E é ensinado em outra mishná (Zevaḥim 84a): Com relação a qualquer oferenda cuja desqualificação ocorreu na área sagrada, a área sagrada torna a oferenda aceitável, e se tais oferendas subiram ao altar, não descerão. A primeira mishná estabelece que aves desqualificadas porque seus ritos foram realizados no lugar errado estão sujeitas às halakhot de uso indevido.

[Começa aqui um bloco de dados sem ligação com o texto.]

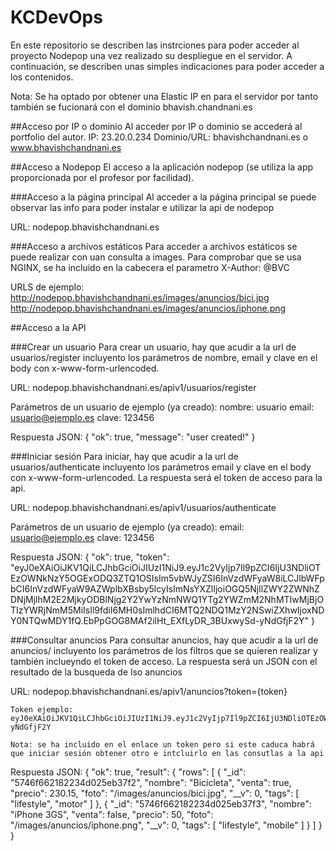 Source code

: # KCDevOps

En este repositorio se describen las instrciones para poder acceder al proyecto Nodepop una vez realizado su despliegue en el servidor. A continuación, se describen unas simples indicaciones para poder acceder a los contenidos.

Nota: Se ha optado por obtener una Elastic IP en para el servidor por tanto también se fucionará con el dominio  bhavish.chandnani.es

##Acceso por IP o dominio
Al acceder por IP o dominio se accederá al portfolio del autor.
IP: 23.20.0.234
Dominio/URL: bhavishchandnani.es o www.bhavishchandnani.es

##Acceso a Nodepop
El acceso a la aplicación nodepop (se utiliza la app proporcionada por el profesor por facilidad).

###Acceso a la página principal
Al acceder a la página principal se puede observar las info para poder instalar e utilizar la api de nodepop

URL: nodepop.bhavishchandnani.es

###Acceso a archivos estáticos 
Para acceder a archivos estáticos se puede realizar con uan consulta a images. Para comprobar que se usa NGINX, se ha incluido en la cabecera el parametro X-Author: @BVC

URLS de ejemplo:  
	http://nodepop.bhavishchandnani.es/images/anuncios/bici.jpg
	http://nodepop.bhavishchandnani.es/images/anuncios/iphone.png

##Acceso a la API

###Crear un usuario
Para crear un usuario, hay que acudir a la url de usuarios/register incluyento los parámetros de nombre, email y clave en el body con x-www-form-urlencoded. 

URL:
	nodepop.bhavishchandnani.es/apiv1/usuarios/register

Parámetros de un usuario de ejemplo (ya creado):
	nombre: usuario
	email: usuario@ejemplo.es
	clave: 123456

Respuesta JSON:
	{
	  "ok": true,
	  "message": "user created!"
	}

###Iniciar sesión
Para iniciar, hay que acudir a la url de usuarios/authenticate incluyento los parámetros email y clave en el body con x-www-form-urlencoded. La respuesta será el token de acceso para la api.

URL:
	nodepop.bhavishchandnani.es/apiv1/usuarios/authenticate

Parámetros de un usuario de ejemplo (ya creado):
	email: usuario@ejemplo.es
	clave: 123456

Respuesta JSON:
	{
	  "ok": true,
	  "token": "eyJ0eXAiOiJKV1QiLCJhbGciOiJIUzI1NiJ9.eyJ1c2VyIjp7Il9pZCI6IjU3NDliOTEzOWNkNzY5OGExODQ3ZTQ1OSIsIm5vbWJyZSI6InVzdWFyaW8iLCJlbWFpbCI6InVzdWFyaW9AZWplbXBsby5lcyIsImNsYXZlIjoiOGQ5NjllZWY2ZWNhZDNjMjlhM2E2MjkyODBlNjg2Y2YwYzNmNWQ1YTg2YWZmM2NhMTIwMjBjOTIzYWRjNmM5MiIsIl9fdiI6MH0sImlhdCI6MTQ2NDQ1MzY2NSwiZXhwIjoxNDY0NTQwMDY1fQ.EbPpGOG8MAf2ilHt_EXfLyDR_3BUxwySd-yNdGfjF2Y"
	}

###Consultar anuncios
Para consultar anuncios, hay que acudir a la url de anuncios/ incluyento los parámetros de los filtros que se quieren realizar y también inclueyndo el token de acceso. La respuesta será un JSON con el resultado de la busqueda de lso anuncios

URL:
	nodepop.bhavishchandnani.es/apiv1/anuncios?token={token}

	Token ejemplo: eyJ0eXAiOiJKV1QiLCJhbGciOiJIUzI1NiJ9.eyJ1c2VyIjp7Il9pZCI6IjU3NDliOTEzOWNkNzY5OGExODQ3ZTQ1OSIsIm5vbWJyZSI6InVzdWFyaW8iLCJlbWFpbCI6InVzdWFyaW9AZWplbXBsby5lcyIsImNsYXZlIjoiOGQ5NjllZWY2ZWNhZDNjMjlhM2E2MjkyODBlNjg2Y2YwYzNmNWQ1YTg2YWZmM2NhMTIwMjBjOTIzYWRjNmM5MiIsIl9fdiI6MH0sImlhdCI6MTQ2NDQ1MzY2NSwiZXhwIjoxNDY0NTQwMDY1fQ.EbPpGOG8MAf2ilHt_EXfLyDR_3BUxwySd-yNdGfjF2Y

	Nota: se ha incluido en el enlace un token pero si este caduca habrá que iniciar sesión obtener otro e intcluirlo en las consutlas a la api

Respuesta JSON:
	{
	  "ok": true,
	  "result": {
	    "rows": [
	      {
	        "_id": "5746f662182234d025eb37f2",
	        "nombre": "Bicicleta",
	        "venta": true,
	        "precio": 230.15,
	        "foto": "/images/anuncios/bici.jpg",
	        "__v": 0,
	        "tags": [
	          "lifestyle",
	          "motor"
	        ]
	      },
	      {
	        "_id": "5746f662182234d025eb37f3",
	        "nombre": "iPhone 3GS",
	        "venta": false,
	        "precio": 50,
	        "foto": "/images/anuncios/iphone.png",
	        "__v": 0,
	        "tags": [
	          "lifestyle",
	          "mobile"
	        ]
	      }
	    ]
	  }
	}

A segunda mishná ensina que essas mesmas aves são consideradas itens cuja desqualificação ocorreu na área sagrada. A última mishná estabelece que, se itens cuja desqualificação ocorreu na área sagrada sobem ao altar, não descem. Ao citar todas essas mishnayot, Rav Yosef demonstra que uma oferenda abatida no lugar errado não é removida do altar, ao contrário da opinião de Rabba. A Guemará conclui: A refutação da opinião de Rabba é de fato uma refutação conclusiva.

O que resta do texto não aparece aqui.